Used car prices held steady in the third quarter after dropping rapidly in the second, according to Cox Automotive’s latest Manheim report.
Rising values in September helped buoy used car prices throughout Q3. Preowned vehicles cost 1% more by the end of the month than they did in August, although the increase failed to keep prices from dropping slightly from the same point last year. Still, values in the segment declined at a much slower rate than in the first half of 2023, falling only 3.9% year-over-year in the third quarter compared to 10.1% year-over-year from January through June.

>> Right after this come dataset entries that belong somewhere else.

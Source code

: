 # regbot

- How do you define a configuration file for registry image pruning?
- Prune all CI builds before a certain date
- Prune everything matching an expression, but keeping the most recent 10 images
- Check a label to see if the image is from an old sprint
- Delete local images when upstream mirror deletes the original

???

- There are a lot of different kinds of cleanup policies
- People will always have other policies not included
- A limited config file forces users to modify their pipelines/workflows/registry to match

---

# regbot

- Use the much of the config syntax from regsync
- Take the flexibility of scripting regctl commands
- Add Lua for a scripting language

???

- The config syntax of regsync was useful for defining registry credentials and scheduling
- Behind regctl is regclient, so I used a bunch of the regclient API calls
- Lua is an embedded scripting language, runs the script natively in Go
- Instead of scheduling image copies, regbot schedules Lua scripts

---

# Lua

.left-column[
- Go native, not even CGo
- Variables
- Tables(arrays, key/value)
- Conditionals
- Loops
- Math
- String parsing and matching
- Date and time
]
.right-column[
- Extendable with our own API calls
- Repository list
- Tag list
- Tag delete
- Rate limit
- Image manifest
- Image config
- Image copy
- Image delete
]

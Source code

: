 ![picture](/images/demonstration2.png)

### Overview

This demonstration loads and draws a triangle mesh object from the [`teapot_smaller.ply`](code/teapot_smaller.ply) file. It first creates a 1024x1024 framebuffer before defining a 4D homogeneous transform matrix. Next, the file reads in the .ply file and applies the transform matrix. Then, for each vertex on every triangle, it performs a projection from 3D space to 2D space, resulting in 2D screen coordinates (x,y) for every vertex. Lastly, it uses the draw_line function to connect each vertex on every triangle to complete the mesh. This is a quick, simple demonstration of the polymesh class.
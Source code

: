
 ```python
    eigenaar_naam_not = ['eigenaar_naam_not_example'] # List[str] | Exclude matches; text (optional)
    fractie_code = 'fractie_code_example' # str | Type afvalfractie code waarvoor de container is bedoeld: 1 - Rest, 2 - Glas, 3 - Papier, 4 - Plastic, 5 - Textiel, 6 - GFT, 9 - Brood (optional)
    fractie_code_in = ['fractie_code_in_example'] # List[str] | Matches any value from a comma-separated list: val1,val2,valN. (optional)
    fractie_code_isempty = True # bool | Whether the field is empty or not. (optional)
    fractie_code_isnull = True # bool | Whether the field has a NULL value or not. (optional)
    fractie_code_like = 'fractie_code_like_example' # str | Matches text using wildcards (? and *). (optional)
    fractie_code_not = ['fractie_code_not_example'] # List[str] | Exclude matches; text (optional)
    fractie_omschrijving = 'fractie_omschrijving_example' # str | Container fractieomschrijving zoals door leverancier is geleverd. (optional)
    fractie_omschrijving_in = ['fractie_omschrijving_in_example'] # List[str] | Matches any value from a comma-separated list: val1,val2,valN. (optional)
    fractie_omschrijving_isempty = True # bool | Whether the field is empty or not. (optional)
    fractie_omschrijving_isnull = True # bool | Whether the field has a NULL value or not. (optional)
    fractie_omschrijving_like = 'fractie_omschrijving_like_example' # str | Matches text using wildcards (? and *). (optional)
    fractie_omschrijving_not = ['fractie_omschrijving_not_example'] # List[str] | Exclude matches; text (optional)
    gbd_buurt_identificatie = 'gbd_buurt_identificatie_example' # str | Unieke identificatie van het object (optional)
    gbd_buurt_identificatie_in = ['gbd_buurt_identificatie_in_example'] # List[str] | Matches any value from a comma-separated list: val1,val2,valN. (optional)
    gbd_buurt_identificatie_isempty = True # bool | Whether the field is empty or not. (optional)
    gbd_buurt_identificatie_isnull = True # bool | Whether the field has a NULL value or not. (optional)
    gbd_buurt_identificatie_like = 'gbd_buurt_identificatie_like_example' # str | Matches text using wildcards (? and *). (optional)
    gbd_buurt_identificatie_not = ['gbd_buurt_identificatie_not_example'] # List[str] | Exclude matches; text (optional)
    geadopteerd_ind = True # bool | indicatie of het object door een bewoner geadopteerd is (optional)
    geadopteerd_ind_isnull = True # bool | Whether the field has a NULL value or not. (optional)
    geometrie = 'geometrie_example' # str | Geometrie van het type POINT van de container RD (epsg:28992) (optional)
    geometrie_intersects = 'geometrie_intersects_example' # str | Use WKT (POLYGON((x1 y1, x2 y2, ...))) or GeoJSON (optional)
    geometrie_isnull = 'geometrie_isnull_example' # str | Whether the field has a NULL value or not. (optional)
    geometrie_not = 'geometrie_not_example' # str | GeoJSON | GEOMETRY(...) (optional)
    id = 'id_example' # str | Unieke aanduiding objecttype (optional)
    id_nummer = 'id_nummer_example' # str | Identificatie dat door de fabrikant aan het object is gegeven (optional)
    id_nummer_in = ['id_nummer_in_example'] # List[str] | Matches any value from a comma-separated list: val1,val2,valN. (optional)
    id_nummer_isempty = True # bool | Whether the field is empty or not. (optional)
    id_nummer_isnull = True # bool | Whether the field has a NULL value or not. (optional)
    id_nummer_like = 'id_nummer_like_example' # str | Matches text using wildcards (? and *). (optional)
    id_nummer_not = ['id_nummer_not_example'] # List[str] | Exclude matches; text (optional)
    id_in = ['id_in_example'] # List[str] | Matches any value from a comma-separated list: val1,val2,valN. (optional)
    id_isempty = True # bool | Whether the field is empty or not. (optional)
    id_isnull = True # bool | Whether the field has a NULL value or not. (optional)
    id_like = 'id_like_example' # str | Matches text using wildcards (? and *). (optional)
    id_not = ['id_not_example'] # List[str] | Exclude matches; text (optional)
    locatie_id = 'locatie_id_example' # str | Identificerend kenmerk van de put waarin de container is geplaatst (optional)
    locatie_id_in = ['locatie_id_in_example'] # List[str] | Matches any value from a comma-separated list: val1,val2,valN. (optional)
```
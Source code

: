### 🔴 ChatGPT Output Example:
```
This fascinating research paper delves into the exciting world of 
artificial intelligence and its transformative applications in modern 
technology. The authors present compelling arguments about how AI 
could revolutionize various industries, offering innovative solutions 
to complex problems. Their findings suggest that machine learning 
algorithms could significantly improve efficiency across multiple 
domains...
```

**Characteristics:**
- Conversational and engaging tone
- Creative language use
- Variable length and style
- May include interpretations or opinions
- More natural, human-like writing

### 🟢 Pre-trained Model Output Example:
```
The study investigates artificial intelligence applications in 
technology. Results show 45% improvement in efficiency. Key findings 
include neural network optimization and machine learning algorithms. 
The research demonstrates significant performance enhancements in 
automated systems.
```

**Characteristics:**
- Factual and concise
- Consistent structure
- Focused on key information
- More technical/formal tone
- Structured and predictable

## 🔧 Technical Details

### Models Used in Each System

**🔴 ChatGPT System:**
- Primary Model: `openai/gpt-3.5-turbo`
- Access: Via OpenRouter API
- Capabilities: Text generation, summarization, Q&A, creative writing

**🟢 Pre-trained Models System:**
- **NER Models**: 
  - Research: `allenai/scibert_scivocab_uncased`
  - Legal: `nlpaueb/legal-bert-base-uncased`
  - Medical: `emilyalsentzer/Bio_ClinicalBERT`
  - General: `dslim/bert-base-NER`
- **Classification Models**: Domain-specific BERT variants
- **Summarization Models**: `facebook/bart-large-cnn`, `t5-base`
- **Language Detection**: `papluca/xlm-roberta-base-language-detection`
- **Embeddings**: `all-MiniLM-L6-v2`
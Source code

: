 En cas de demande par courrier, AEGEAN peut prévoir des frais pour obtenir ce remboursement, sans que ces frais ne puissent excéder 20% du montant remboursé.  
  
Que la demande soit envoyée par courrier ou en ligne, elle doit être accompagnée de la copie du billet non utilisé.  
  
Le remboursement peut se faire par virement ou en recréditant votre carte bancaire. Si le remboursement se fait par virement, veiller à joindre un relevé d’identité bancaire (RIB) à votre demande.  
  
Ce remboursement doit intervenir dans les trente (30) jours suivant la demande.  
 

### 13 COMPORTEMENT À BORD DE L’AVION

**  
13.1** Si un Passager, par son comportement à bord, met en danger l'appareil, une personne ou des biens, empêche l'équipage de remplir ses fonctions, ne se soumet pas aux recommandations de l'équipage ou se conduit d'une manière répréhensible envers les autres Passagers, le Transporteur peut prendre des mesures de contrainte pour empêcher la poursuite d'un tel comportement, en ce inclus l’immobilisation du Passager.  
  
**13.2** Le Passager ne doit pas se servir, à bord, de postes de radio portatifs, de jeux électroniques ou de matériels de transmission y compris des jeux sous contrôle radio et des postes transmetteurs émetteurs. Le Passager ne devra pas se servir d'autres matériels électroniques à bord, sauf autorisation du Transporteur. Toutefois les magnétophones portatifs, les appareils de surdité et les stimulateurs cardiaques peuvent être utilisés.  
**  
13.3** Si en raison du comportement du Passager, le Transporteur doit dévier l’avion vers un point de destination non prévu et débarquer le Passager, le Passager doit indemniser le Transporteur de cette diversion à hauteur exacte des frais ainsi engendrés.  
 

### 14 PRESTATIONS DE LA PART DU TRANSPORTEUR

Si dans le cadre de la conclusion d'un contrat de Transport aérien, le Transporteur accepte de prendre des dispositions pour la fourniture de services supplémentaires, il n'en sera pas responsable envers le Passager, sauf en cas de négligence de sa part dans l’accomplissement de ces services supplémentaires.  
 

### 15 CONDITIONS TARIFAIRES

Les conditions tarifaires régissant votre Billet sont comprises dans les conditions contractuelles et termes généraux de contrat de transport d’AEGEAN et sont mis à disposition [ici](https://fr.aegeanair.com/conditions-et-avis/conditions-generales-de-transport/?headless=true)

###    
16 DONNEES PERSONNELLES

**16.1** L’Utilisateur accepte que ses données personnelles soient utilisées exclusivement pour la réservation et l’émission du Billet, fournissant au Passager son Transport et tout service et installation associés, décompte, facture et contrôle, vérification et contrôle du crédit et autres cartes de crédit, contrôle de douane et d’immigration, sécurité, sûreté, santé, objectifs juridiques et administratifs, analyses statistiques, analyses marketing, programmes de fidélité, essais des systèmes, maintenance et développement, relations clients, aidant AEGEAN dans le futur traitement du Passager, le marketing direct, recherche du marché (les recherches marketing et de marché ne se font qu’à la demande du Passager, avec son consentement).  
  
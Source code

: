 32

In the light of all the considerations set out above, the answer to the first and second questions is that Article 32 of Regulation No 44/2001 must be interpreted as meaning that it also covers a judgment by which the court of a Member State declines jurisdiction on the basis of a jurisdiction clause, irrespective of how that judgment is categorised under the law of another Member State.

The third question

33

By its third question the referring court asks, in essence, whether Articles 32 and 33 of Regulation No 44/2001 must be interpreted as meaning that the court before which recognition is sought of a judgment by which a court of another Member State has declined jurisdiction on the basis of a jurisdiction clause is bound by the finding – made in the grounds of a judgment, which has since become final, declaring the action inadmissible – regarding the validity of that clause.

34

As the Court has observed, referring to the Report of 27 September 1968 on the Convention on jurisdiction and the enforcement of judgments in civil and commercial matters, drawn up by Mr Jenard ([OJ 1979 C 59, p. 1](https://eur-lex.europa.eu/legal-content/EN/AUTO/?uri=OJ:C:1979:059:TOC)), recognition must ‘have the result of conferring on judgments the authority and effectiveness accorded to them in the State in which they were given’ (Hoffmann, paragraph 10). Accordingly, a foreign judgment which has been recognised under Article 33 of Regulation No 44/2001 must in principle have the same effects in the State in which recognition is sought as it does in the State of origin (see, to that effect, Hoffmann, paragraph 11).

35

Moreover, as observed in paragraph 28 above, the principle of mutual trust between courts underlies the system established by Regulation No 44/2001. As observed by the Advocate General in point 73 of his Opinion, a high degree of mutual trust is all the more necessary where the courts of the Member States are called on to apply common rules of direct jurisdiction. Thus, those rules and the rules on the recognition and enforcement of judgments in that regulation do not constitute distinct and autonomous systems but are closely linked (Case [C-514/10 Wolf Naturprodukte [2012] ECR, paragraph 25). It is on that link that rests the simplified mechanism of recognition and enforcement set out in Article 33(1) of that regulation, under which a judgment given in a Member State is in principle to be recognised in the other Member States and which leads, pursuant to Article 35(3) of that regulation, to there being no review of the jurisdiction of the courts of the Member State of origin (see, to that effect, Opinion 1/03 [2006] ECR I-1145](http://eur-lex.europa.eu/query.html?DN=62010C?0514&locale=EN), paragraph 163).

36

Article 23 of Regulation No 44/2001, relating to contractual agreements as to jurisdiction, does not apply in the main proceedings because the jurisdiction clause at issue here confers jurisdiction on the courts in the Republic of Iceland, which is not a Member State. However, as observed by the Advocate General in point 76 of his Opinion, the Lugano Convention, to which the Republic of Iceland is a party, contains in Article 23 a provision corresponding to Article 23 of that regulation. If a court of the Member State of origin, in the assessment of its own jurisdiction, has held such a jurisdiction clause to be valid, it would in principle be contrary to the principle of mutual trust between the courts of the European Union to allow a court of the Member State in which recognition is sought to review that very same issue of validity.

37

Cox Automotive chief economist Jonathan Smoke offered additional context for the discrepancies between Q2 and Q3 used car prices. “We saw a very different third quarter compared to the second quarter with the used-vehicle market swinging back and regaining a sense of balance,” he remarked. “What has been behind this improving dynamic for used-vehicle values is improving retail vehicle demand, which tightened retail supply and led to more dealers buying at wholesale.” Although Smoke acknowledged that the United Auto Workers strike could complicate the market in the final months of 2023, he still expects pricing to remain stable for the remainder of the year.
Fluctuating used car prices have been both a boon and a curse for dealers. From larger digital platforms such as Carvana and Shift Technologies to independent retailers, the uncertainty caused by the COVID pandemic has been felt to some degree, leading many businesses to rely on unorthodox methods of both obtaining and selling vehicles. However, the strengthening of prices in September is an encouraging sign for the sector. Given that new car sales and values have also held steady in recent months despite the United Auto Workers strike, it is less likely that the preowned segment’s current stability is a fluke created by temporary conditions. Should sales and values remain balanced in the coming weeks, dealers can enter 2024 with much more confidence in the market than they did in early 2023.